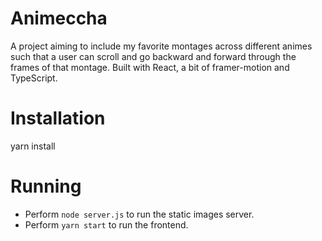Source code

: # Animeccha
A project aiming to include my favorite montages across different animes such that a user can scroll and go backward and forward through the frames of that montage. Built with React, a bit of framer-motion and TypeScript. 

# Installation
yarn install

# Running
- Perform `node server.js` to run the static images server.
- Perform `yarn start` to run the frontend.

---+---

HOW TO COMPLETE THIS TASK
Could the entries above be written out word for word, with no pictures?

ANSWER AREA
Source code

: # Animeccha
A project aiming to include my favorite montages across different animes such that a user can scroll and go backward and forward through the frames of that montage. Built with React, a bit of framer-motion and TypeScript. 

# Installation
yarn install

# Running
- Perform `node server.js` to run the static images server.
- Perform `yarn start` to run the frontend.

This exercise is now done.